INPUT RECORDS:
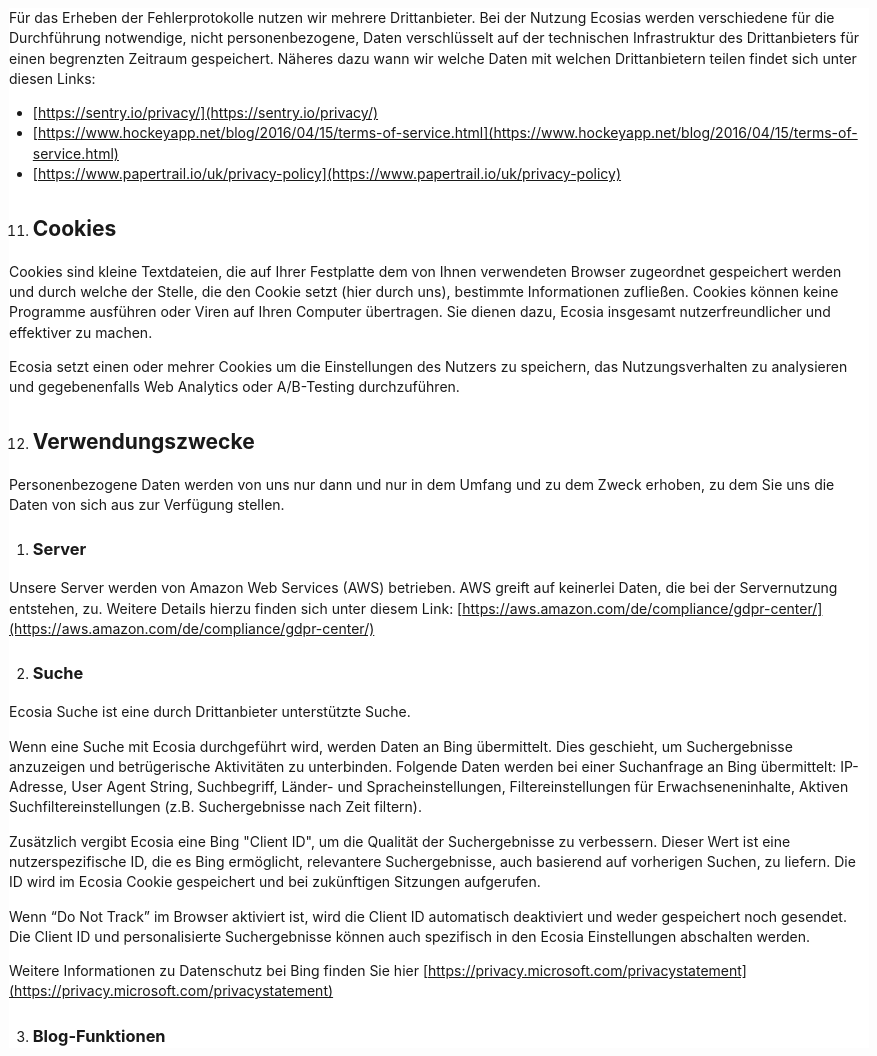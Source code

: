   

Für das Erheben der Fehlerprotokolle nutzen wir mehrere Drittanbieter. Bei der Nutzung Ecosias werden verschiedene für die Durchführung notwendige, nicht personenbezogene, Daten verschlüsselt auf der technischen Infrastruktur des Drittanbieters für einen begrenzten Zeitraum gespeichert. Näheres dazu wann wir welche Daten mit welchen Drittanbietern teilen findet sich unter diesen Links:

-   [https://sentry.io/privacy/](https://sentry.io/privacy/)
-   [https://www.hockeyapp.net/blog/2016/04/15/terms-of-service.html](https://www.hockeyapp.net/blog/2016/04/15/terms-of-service.html)
-   [https://www.papertrail.io/uk/privacy-policy](https://www.papertrail.io/uk/privacy-policy)
    

11.  ## Cookies
    

Cookies sind kleine Textdateien, die auf Ihrer Festplatte dem von Ihnen verwendeten Browser zugeordnet gespeichert werden und durch welche der Stelle, die den Cookie setzt (hier durch uns), bestimmte Informationen zufließen. Cookies können keine Programme ausführen oder Viren auf Ihren Computer übertragen. Sie dienen dazu, Ecosia insgesamt nutzerfreundlicher und effektiver zu machen.

Ecosia setzt einen oder mehrer Cookies um die Einstellungen des Nutzers zu speichern, das Nutzungsverhalten zu analysieren und gegebenenfalls Web Analytics oder A/B-Testing durchzuführen.

12.  ## Verwendungszwecke
    

Personenbezogene Daten werden von uns nur dann und nur in dem Umfang und zu dem Zweck erhoben, zu dem Sie uns die Daten von sich aus zur Verfügung stellen.

1.  ### Server
    

Unsere Server werden von Amazon Web Services (AWS) betrieben. AWS greift auf keinerlei Daten, die bei der Servernutzung entstehen, zu. Weitere Details hierzu finden sich unter diesem Link: [https://aws.amazon.com/de/compliance/gdpr-center/](https://aws.amazon.com/de/compliance/gdpr-center/)

2.  ### Suche
    

Ecosia Suche ist eine durch Drittanbieter unterstützte Suche.

Wenn eine Suche mit Ecosia durchgeführt wird, werden Daten an Bing übermittelt. Dies geschieht, um Suchergebnisse anzuzeigen und betrügerische Aktivitäten zu unterbinden. Folgende Daten werden bei einer Suchanfrage an Bing übermittelt: IP-Adresse, User Agent String, Suchbegriff, Länder- und Spracheinstellungen, Filtereinstellungen für Erwachseneninhalte, Aktiven Suchfiltereinstellungen (z.B. Suchergebnisse nach Zeit filtern).

Zusätzlich vergibt Ecosia eine Bing "Client ID", um die Qualität der Suchergebnisse zu verbessern. Dieser Wert ist eine nutzerspezifische ID, die es Bing ermöglicht, relevantere Suchergebnisse, auch basierend auf vorherigen Suchen, zu liefern. Die ID wird im Ecosia Cookie  gespeichert und bei zukünftigen Sitzungen aufgerufen.

Wenn “Do Not Track” im Browser aktiviert ist, wird die Client ID automatisch deaktiviert und weder gespeichert noch gesendet. Die Client ID und personalisierte Suchergebnisse können auch spezifisch in den Ecosia Einstellungen abschalten werden.

Weitere Informationen zu Datenschutz bei Bing finden Sie hier [https://privacy.microsoft.com/privacystatement](https://privacy.microsoft.com/privacystatement)

3.  ### Blog-Funktionen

WHAT THE EXERCISE ASKS: Give the number of lines above that contain "setzt", and nothing more.

ANSWER TO THIS PROBLEM: 2